Dan Sugalski wrote:
At 5:46 PM +0200 10/21/02, Leopold Toetsch wrote:
With an approach like this, we could cut down the VTABLE to roughly 1/3 of it's current size. The _keyed entrys would only consist of the set_.._keyed{,_int} variants plus exists_keyed and defined_keyed. And, we would never have the opcode explosion to 64 times of current size.
The big disadvantage here is speed. It means that specialized aggregates will have to create temporary PMCs for things that don't already have them, which is potentially slow and wasteful, something I'd rather avoid.
No, take the "new px, .PerlUndef" out of the opcode, it must only be done once. This temporary Px can be reused by _all_ _keyed ops.
If the LHS doesn't exist, like in my example, a new PMC has to be created anyway. If the LHS exists, the set_value methods assigns a new value.

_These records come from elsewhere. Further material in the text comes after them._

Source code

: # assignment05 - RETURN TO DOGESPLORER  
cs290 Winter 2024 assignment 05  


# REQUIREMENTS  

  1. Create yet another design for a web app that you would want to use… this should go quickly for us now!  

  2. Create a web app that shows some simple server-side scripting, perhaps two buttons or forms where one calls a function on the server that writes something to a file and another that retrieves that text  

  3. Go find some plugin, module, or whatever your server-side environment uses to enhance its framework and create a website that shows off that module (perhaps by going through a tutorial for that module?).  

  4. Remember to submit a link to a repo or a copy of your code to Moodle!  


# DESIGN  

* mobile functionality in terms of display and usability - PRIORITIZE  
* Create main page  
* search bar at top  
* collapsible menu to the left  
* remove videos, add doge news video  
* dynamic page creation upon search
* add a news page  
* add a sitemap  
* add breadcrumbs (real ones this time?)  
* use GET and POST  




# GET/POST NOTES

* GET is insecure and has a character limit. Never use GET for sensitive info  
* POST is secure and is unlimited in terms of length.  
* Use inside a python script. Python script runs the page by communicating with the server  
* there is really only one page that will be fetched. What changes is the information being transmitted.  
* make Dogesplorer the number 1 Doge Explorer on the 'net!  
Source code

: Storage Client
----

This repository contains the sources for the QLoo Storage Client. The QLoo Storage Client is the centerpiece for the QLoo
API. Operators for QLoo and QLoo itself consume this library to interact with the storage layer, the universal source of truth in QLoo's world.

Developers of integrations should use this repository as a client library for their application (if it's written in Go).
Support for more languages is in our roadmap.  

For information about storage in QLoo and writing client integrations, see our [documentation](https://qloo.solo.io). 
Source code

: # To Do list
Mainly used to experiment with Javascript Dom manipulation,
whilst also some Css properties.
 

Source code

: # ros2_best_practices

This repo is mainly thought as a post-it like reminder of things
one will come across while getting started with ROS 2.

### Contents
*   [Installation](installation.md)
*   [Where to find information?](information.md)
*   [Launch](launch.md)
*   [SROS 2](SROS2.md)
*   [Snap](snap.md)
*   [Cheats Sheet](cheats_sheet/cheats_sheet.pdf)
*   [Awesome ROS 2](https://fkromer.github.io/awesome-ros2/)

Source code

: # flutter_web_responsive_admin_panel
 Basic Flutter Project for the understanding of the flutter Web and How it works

The only difference of my solution is +4 opcode dispatches worst case minus some checks, we now have, that a key exists. These checks in each _keyed method could be tossed then.
And for my demonstration I did use current existing set_ ops. I could imagine, thats - as in my proposal - special key_ ops could be used, which have the variable/value split built in, i.e. they could prepare pointers to the PMC values directly.
Encouraging the use of specialized aggregates is one of the reasons for the typing system coming in with perl 6, and given the size of aggregates in perl 5 I think it's something that will see some heavy use.
The HL language can and will use multi_keyed operations. Sean already stated, that probably every (local) variable usage will be a multi_keyed operation, where the aggregates are the lexical scope pads.
I just hide these operations in the assembler (or imcc currently).
I don't mind the opcode explosion, honestly. It's automatically generated, and that's not a big deal. There are other ways to cut down on it as well, if we find the need.
I do mind. We currently have ~900 opcodes. We would have ~60000 opcodes. I can't imagine, that the CPU cache will be happy with that many opcodes. You could multiply this by 4 (normal, CGoto, CPderef, JIT) for an estimation of a final full fledged parrot executable size.
For the moment, I'd rather things stay the way they are. If we can produce demonstrable speed wins, then I'll change my mind.
It's hard to demonstrate speed wins against a system we don't have. But I'll have a closer look, how to simulate this.
... For now, though, things stay generally the way they are. We can do some mild reworking to get things manageable if they're currently really unmanageable.As I already demonstrated wtih my op_stat, currently 1/3 opcodes is unused, neither parrot tests, nor any perl6 program produces this ops.
With the final ~60000 opcodes, we would probably have 1000 used ops, scattered over a huge program - this is unmanagable IMHO.